See also ManifestTypingConsideredGood, at least for some there's no when -- it's simply a good thing.

So: WhenIsManifestTypingConsideredaGoodThing by many in the industry? Any theories?

There seem to be answers to two questions here - "Why might it be good to use a language that forces manifest types everywhere?", and "Why might you give a declaration a manifest type in a language where they are optional?"

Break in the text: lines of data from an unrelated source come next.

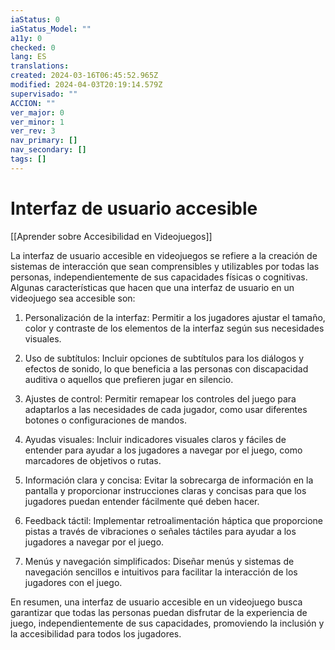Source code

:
 ```yaml
---
iaStatus: 0
iaStatus_Model: ""
a11y: 0
checked: 0
lang: ES
translations: 
created: 2024-03-16T06:45:52.965Z
modified: 2024-04-03T20:19:14.579Z
supervisado: ""
ACCION: ""
ver_major: 0
ver_minor: 1
ver_rev: 3
nav_primary: []
nav_secondary: []
tags: []
---
```

# Interfaz de usuario accesible

[[Aprender sobre Accesibilidad en Videojuegos]]

La interfaz de usuario accesible en videojuegos se refiere a la creación de sistemas de interacción que sean comprensibles y utilizables por todas las personas, independientemente de sus capacidades físicas o cognitivas. Algunas características que hacen que una interfaz de usuario en un videojuego sea accesible son:

1. Personalización de la interfaz: Permitir a los jugadores ajustar el tamaño, color y contraste de los elementos de la interfaz según sus necesidades visuales.

2. Uso de subtítulos: Incluir opciones de subtítulos para los diálogos y efectos de sonido, lo que beneficia a las personas con discapacidad auditiva o aquellos que prefieren jugar en silencio.

3. Ajustes de control: Permitir remapear los controles del juego para adaptarlos a las necesidades de cada jugador, como usar diferentes botones o configuraciones de mandos.

4. Ayudas visuales: Incluir indicadores visuales claros y fáciles de entender para ayudar a los jugadores a navegar por el juego, como marcadores de objetivos o rutas.

5. Información clara y concisa: Evitar la sobrecarga de información en la pantalla y proporcionar instrucciones claras y concisas para que los jugadores puedan entender fácilmente qué deben hacer.

6. Feedback táctil: Implementar retroalimentación háptica que proporcione pistas a través de vibraciones o señales táctiles para ayudar a los jugadores a navegar por el juego.

7. Menús y navegación simplificados: Diseñar menús y sistemas de navegación sencillos e intuitivos para facilitar la interacción de los jugadores con el juego.

En resumen, una interfaz de usuario accesible en un videojuego busca garantizar que todas las personas puedan disfrutar de la experiencia de juego, independientemente de sus capacidades, promoviendo la inclusión y la accesibilidad para todos los jugadores.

There was a religious war about this in comp.lang.functional recently, so you can find more info at dejanews too. -- LukeGorrie

KentBeck once said something along the lines of not liking static typing because it made him say things before he knew they were true. I think that its advantages come from being able to say those same things when they become true. -- PhilGoodwin

Great comment, Phil, but circular. In a rigid (frigid?) sense, these things become true only when you say them - assuming your compiler and run-time system are working. Kent's original has the same flaw.

But like so much else that is said about software, both statements are not only strictly wrong but also very useful approximations to the truth. The issue we're grappling with the whole time is the complex evolving boundary between the "informal and unbounded" real world and our even more fuzzy human intentions to change it (on the one hand) and our often feeble attempts to describe working, formal systems to fulfil (at least one or two of) those human intentions (on the other hand). See RequirementsAndDesign.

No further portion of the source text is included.